Task goal
Using the entries that follow, state how many lines contain the word "null". The response is that number and nothing more.

···

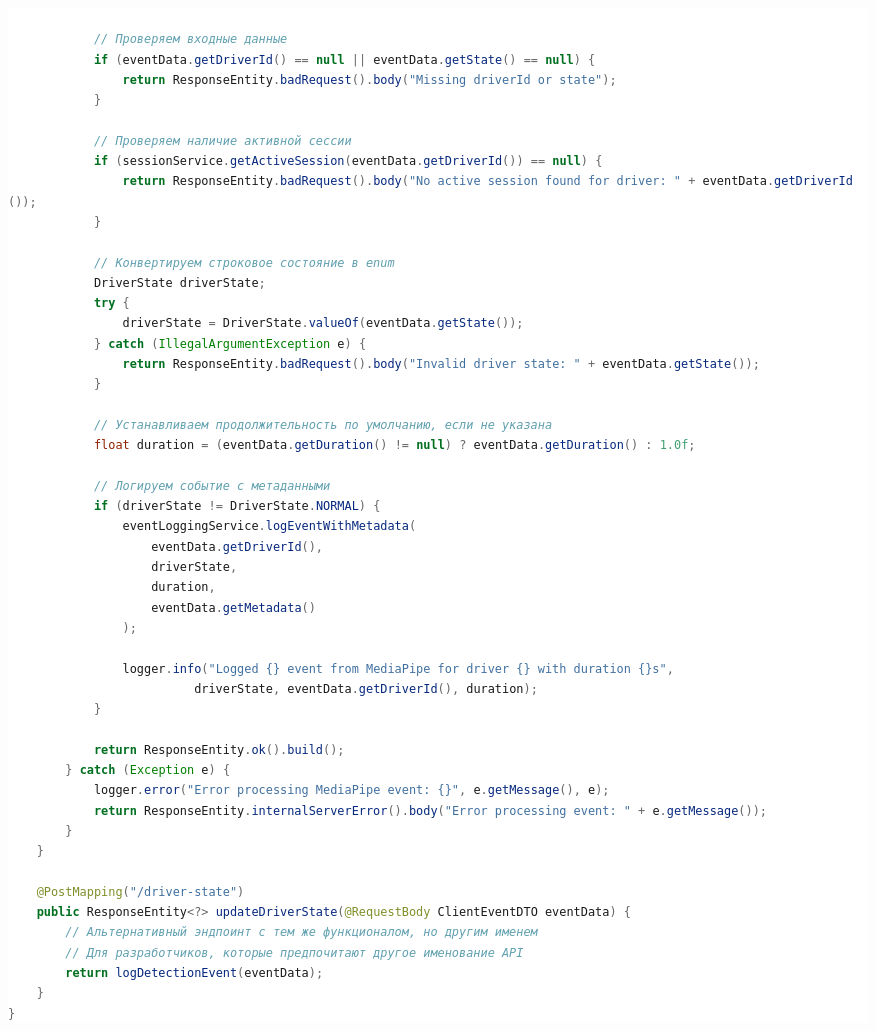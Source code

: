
 ```java
            
            // Проверяем входные данные
            if (eventData.getDriverId() == null || eventData.getState() == null) {
                return ResponseEntity.badRequest().body("Missing driverId or state");
            }
            
            // Проверяем наличие активной сессии
            if (sessionService.getActiveSession(eventData.getDriverId()) == null) {
                return ResponseEntity.badRequest().body("No active session found for driver: " + eventData.getDriverId());
            }
            
            // Конвертируем строковое состояние в enum
            DriverState driverState;
            try {
                driverState = DriverState.valueOf(eventData.getState());
            } catch (IllegalArgumentException e) {
                return ResponseEntity.badRequest().body("Invalid driver state: " + eventData.getState());
            }
            
            // Устанавливаем продолжительность по умолчанию, если не указана
            float duration = (eventData.getDuration() != null) ? eventData.getDuration() : 1.0f;
            
            // Логируем событие с метаданными
            if (driverState != DriverState.NORMAL) {
                eventLoggingService.logEventWithMetadata(
                    eventData.getDriverId(),
                    driverState,
                    duration,
                    eventData.getMetadata()
                );
                
                logger.info("Logged {} event from MediaPipe for driver {} with duration {}s", 
                          driverState, eventData.getDriverId(), duration);
            }
            
            return ResponseEntity.ok().build();
        } catch (Exception e) {
            logger.error("Error processing MediaPipe event: {}", e.getMessage(), e);
            return ResponseEntity.internalServerError().body("Error processing event: " + e.getMessage());
        }
    }
    
    @PostMapping("/driver-state")
    public ResponseEntity<?> updateDriverState(@RequestBody ClientEventDTO eventData) {
        // Альтернативный эндпоинт с тем же функционалом, но другим именем
        // Для разработчиков, которые предпочитают другое именование API
        return logDetectionEvent(eventData);
    }
}
```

···

Task output
3